Time-Annealed Perturbation Sampling: Diverse Generation for Diffusion Language Models
Jingxuan Wu, Zhenglin Wan, Xingrui Yu, Yuzhe Yang, Yiqiao Huang, Ivor Tsang, Yang You
TL;DR
This paper presents Time-Annealed Perturbation Sampling (TAPS), a training-free inference method for diffusion-based language models that perturbs the conditioning signal with a decaying noise schedule to foster early semantic branching while preserving later fluency. It identifies a temporal division of labor in diffusion generation, where early steps shape global semantics and later steps refine lexical details, and demonstrates that time-annealed perturbations can expand the space of valid outputs without sacrificing quality. Across two backbones (LLaDA-8B-Instruct and TraDo-8B-Instruct) and tasks spanning open-ended writing and mathematical reasoning, TAPS yields consistent improvements in semantic and embedding-level diversity, with competitive or superior quality judged by GPT-4o and human-aligned preference benchmarks. The approach is validated through extensive experiments, ablations on noise scales, perturbation windows, and perturbation strategies, and points to diffusion models as a promising platform for controlled, diverse text generation.
Abstract
Diffusion language models (Diffusion-LMs) introduce an explicit temporal dimension into text generation, yet how this structure can be leveraged to control generation diversity for exploring multiple valid semantic or reasoning paths remains underexplored. In this paper, we show that Diffusion-LMs, like diffusion models in image generation, exhibit a temporal division of labor: early denoising steps largely determine the global semantic structure, while later steps focus on local lexical refinement.
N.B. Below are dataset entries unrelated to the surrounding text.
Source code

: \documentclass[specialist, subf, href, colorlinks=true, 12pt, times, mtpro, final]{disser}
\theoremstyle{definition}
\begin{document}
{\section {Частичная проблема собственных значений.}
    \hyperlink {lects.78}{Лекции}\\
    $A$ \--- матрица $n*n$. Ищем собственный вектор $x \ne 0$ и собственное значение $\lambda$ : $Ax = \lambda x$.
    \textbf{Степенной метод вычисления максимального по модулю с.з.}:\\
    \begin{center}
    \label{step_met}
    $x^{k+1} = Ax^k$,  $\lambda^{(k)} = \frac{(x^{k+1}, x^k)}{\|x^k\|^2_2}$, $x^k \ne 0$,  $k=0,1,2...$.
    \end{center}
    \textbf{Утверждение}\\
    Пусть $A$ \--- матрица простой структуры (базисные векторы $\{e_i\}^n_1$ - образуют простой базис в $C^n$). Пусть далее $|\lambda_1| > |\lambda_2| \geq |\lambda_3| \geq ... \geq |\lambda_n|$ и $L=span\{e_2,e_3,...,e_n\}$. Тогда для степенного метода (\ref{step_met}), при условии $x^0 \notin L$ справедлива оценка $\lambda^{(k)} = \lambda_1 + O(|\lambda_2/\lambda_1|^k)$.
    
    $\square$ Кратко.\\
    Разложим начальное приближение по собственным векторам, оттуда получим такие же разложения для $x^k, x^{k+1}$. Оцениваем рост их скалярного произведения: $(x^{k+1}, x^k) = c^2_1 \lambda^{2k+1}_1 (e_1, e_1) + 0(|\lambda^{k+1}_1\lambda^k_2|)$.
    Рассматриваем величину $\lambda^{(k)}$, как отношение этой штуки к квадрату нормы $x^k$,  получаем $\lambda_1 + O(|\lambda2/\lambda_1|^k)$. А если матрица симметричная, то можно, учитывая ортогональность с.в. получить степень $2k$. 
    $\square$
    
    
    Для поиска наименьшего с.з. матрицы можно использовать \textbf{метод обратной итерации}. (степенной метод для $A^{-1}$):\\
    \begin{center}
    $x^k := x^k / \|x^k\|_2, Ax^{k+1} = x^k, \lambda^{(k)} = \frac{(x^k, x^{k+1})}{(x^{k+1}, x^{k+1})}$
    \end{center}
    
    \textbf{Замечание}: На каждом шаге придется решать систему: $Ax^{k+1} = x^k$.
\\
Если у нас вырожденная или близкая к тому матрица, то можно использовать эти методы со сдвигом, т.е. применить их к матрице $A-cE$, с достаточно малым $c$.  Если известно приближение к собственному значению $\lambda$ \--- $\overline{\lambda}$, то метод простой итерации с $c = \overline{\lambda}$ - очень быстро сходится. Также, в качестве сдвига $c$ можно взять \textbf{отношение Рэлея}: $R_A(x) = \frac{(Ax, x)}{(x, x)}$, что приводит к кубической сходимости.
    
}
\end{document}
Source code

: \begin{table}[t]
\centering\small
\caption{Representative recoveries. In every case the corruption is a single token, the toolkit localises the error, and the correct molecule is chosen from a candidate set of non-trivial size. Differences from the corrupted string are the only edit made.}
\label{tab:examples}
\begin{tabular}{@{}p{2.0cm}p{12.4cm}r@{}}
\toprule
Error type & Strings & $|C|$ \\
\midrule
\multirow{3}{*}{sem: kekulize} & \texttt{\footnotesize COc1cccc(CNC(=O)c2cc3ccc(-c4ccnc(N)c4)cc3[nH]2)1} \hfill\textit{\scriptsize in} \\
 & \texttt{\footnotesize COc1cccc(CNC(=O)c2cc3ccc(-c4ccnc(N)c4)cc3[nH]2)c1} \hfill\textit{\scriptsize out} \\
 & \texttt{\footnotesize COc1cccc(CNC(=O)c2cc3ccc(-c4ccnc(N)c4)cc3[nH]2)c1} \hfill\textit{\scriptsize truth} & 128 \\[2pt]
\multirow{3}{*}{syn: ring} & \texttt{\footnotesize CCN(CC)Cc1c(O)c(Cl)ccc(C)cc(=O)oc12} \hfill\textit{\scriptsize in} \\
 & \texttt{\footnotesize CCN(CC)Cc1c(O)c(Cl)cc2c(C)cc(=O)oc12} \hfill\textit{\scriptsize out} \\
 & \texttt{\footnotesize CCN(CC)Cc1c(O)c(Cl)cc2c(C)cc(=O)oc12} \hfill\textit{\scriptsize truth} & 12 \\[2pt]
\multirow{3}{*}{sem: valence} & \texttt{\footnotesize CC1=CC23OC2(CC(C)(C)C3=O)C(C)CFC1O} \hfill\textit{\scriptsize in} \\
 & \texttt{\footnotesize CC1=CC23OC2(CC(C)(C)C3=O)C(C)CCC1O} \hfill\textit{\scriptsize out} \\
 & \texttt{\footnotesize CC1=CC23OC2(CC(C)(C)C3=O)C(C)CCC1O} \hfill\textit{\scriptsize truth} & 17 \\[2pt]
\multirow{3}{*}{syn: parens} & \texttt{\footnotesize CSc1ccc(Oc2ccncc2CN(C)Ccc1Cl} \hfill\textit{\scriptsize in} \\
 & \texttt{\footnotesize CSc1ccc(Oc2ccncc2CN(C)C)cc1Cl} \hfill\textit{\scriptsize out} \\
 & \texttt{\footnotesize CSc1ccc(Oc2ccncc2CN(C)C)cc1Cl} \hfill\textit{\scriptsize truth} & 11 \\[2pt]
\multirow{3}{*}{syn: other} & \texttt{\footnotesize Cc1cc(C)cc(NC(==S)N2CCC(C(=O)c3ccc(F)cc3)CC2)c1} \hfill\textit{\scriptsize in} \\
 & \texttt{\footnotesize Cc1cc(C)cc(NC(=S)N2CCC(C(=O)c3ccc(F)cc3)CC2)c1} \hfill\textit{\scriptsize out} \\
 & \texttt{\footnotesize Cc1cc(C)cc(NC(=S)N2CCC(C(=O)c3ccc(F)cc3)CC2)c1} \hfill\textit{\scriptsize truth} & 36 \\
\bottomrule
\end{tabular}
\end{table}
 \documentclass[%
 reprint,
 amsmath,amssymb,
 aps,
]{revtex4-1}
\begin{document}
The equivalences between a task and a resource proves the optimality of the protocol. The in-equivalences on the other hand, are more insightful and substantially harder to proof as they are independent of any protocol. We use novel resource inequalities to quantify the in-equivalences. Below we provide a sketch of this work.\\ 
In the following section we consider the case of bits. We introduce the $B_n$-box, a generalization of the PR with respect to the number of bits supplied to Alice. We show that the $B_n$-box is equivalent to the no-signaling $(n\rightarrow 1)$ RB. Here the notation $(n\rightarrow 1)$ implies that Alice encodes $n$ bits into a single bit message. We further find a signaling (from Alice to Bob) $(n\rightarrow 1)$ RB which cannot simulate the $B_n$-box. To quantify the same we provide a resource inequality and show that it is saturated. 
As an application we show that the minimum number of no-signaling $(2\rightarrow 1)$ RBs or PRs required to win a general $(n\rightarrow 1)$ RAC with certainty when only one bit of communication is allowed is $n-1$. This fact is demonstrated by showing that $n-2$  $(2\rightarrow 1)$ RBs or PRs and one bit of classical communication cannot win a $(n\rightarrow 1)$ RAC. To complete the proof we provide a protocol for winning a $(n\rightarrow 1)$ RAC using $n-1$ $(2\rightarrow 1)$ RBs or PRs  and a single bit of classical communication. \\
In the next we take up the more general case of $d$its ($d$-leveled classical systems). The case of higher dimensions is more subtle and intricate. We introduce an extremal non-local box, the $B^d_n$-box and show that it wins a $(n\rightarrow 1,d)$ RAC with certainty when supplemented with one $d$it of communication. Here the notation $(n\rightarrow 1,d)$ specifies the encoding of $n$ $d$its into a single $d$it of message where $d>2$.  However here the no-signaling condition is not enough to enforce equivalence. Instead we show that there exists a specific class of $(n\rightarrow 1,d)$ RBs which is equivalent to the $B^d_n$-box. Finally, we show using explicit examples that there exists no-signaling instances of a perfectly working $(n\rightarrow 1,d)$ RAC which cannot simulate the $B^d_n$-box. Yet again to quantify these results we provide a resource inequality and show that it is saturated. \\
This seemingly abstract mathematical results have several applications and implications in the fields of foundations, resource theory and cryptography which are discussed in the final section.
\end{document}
Building on this insight, we propose Time-Annealed Perturbation Sampling (TAPS), a training-free inference strategy that encourages semantic branching early in the diffusion process while progressively reducing perturbations to preserve fluency and instruction adherence. TAPS is compatible with both non-autoregressive and semi-autoregressive Diffusion backbones, demonstrated on LLaDA and TraDo in our paper, and consistently improves output diversity across creative writing and reasoning benchmarks without compromising generation quality.